The interpretation and clinical translation of bile-derived biomarkers are constrained by several methodological and conceptual limitations. First, studies differ substantially in sampling techniques, including whether bile is obtained from a T-tube, external drain, ERCP aspirate, or during MP (HOPE or NMP). These sampling approaches generate bile with different compositions, dilutions, and kinetics, limiting comparability across studies. Second, most available studies rely on small, single-center cohorts that reduce statistical power and restrict the development of robust multivariable or machine learning models[57]. Third, analytical platforms differ widely, ranging from biochemical assays to LC-MS/MS, nuclear magnetic resonance spectroscopy, and targeted or untargeted omics workflows, each with unique sensitivity, specificity, and preanalytical requirements. Differences in storage, processing, and normalization strategies further complicate dataset integration. Fourth, clinical endpoints are inconsistently defined, particularly for ITBL, EAD, and cholangiopathy. Variability in diagnostic criteria makes it difficult to validate biomarkers across centers and undermines the development of standardized thresholds. Finally, few biomarkers have undergone external or prospective validation, and multicenter studies remain scarce. The absence of harmonized sampling protocols, analytical pipelines, and endpoint definitions remains a major barrier to the clinical adoption of bile biomarkers. Addressing these limitations will require coordinated multicenter efforts, standardized methodologies, and integration of biochemical, metabolic, and omics-derived datasets into unified predictive frameworks.

CONCLUSION

Bile-derived biomarkers offer a unique and organ-specific window into hepatobiliary function, providing mechanistic insights that complement conventional serum tests and imaging[58]. Advances in MP, omics technologies, and targeted metabolic analysis have expanded the range of measurable biliary parameters and strengthened their potential role in graft assessment[59]. However, heterogeneity in sampling techniques, analytical platforms, and endpoint definitions continues to limit clinical translation[60].

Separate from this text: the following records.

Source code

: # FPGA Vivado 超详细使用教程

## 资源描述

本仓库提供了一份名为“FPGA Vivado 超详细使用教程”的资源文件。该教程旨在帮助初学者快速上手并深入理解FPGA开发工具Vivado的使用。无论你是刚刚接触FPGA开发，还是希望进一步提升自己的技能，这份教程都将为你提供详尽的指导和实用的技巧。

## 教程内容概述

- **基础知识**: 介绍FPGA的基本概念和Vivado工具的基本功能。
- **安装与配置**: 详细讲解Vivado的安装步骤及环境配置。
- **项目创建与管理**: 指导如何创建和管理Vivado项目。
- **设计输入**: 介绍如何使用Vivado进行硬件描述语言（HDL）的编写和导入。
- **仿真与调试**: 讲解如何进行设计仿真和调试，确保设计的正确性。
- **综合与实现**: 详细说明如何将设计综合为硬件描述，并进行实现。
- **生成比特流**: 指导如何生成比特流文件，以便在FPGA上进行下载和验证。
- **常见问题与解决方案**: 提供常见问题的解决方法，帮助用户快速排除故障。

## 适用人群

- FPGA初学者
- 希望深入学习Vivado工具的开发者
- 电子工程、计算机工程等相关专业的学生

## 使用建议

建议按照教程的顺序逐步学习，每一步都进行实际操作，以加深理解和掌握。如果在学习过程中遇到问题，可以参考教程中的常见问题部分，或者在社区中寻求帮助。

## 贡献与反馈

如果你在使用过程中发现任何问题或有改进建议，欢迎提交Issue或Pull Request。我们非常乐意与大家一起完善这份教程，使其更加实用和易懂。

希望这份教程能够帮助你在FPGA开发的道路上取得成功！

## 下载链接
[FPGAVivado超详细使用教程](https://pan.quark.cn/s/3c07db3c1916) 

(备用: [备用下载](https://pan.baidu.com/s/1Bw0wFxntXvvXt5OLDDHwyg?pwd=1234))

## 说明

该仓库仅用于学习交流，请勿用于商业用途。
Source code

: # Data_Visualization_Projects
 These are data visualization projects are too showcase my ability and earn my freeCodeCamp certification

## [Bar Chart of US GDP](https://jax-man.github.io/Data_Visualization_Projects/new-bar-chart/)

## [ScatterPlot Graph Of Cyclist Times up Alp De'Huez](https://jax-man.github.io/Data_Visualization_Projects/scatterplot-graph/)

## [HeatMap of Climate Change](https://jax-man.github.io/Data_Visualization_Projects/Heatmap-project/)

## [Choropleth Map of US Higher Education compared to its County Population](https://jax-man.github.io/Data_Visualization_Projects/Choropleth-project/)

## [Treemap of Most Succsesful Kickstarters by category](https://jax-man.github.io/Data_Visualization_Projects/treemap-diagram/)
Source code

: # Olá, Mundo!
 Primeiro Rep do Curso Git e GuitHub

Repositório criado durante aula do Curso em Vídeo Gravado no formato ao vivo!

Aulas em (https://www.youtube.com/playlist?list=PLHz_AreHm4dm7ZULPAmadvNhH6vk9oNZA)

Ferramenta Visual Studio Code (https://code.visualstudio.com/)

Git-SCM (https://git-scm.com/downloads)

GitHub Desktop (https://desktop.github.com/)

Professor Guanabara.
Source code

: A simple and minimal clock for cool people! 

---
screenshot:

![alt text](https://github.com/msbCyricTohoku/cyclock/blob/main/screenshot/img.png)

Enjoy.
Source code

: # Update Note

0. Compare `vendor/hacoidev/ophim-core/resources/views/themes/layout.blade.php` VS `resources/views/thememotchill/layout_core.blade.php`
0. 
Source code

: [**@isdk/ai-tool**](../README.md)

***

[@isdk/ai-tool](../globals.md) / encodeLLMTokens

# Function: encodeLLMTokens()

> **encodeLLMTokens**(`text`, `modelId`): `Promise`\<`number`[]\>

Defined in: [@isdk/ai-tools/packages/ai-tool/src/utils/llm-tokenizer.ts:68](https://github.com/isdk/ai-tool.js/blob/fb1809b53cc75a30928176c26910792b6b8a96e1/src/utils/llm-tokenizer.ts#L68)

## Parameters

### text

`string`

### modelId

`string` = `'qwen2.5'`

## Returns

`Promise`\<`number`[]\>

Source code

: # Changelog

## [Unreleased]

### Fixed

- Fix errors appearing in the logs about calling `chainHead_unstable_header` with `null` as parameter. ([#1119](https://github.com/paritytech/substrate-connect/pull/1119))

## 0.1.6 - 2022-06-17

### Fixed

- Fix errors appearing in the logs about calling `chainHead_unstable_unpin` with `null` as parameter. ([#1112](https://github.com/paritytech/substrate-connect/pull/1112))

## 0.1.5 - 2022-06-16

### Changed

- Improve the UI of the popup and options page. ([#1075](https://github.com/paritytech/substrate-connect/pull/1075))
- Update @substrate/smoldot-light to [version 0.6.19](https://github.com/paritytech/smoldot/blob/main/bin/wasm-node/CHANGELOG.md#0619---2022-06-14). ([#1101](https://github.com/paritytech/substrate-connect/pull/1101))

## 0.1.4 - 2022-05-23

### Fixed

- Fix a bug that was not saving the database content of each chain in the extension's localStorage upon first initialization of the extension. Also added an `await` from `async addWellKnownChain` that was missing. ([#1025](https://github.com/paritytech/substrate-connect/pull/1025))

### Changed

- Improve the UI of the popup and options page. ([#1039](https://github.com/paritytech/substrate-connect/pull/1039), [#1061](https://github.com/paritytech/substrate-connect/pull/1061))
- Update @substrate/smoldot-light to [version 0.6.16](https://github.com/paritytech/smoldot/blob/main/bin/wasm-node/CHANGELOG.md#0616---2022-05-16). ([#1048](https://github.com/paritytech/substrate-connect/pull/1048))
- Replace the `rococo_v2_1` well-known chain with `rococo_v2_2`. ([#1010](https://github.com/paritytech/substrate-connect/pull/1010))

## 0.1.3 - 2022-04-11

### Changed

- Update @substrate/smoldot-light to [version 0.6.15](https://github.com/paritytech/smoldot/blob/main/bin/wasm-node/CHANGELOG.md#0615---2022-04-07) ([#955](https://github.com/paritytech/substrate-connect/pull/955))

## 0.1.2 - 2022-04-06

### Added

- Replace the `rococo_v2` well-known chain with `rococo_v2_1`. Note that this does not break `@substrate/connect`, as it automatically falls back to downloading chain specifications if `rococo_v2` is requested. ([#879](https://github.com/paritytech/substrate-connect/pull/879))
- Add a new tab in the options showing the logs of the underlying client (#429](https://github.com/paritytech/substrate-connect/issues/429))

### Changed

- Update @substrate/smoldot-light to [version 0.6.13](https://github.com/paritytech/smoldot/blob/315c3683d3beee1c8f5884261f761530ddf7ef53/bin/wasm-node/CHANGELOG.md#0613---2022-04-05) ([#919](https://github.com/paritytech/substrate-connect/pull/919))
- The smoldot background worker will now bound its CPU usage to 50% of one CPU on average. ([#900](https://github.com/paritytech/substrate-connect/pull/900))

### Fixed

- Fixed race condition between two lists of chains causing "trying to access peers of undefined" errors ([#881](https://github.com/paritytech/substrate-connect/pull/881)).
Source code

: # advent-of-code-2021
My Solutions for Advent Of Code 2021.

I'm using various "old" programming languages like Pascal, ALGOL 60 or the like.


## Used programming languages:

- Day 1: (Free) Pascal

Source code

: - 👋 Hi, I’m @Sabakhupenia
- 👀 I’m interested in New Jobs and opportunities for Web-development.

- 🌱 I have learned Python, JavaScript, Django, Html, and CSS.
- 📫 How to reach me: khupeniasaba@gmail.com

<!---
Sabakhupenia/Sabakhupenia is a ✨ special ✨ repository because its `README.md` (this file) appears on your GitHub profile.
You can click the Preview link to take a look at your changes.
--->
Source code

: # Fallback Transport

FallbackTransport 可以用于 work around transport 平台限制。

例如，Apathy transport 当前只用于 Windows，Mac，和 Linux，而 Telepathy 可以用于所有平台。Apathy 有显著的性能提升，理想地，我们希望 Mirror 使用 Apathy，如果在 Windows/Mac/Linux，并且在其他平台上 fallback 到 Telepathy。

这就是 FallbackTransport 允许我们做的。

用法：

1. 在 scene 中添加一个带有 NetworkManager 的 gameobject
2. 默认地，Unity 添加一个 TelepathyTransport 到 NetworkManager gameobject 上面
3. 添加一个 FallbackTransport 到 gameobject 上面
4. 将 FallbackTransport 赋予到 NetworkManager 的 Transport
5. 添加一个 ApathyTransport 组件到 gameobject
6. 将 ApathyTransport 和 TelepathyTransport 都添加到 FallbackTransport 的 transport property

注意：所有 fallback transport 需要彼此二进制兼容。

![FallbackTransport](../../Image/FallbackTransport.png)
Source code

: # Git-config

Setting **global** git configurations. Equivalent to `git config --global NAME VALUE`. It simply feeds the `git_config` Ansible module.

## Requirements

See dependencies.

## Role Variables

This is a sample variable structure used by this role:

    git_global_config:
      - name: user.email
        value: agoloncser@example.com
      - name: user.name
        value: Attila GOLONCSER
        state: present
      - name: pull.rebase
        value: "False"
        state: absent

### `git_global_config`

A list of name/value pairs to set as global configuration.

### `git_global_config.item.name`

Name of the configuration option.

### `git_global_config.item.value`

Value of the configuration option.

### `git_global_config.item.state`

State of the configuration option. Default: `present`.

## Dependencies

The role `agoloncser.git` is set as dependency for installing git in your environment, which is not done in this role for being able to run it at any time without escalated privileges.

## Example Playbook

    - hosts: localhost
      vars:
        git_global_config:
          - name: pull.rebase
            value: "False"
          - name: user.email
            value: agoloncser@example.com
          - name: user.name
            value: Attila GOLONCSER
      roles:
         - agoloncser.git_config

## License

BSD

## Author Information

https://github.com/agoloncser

The integration of biochemical, metabolic, and omics-derived data may enable more accurate prediction of biliary complications, EAD, and rejection. Within this evolving landscape the BBRT represents a promising mechanistically grounded biomarker that links transporter biology, epithelial function, and systemic immunosuppression. Its evaluation in a prospective clinical protocol may help clarify its role in personalized postoperative management. Future progress will depend on harmonized sampling protocols, multicenter validation, and the development of integrated predictive frameworks combining bile biomarkers with perfusion data and clinical metrics[61]. Such efforts may ultimately support more individualized immunosuppression strategies and more precise early graft monitoring, contributing to improved outcomes after LT[62].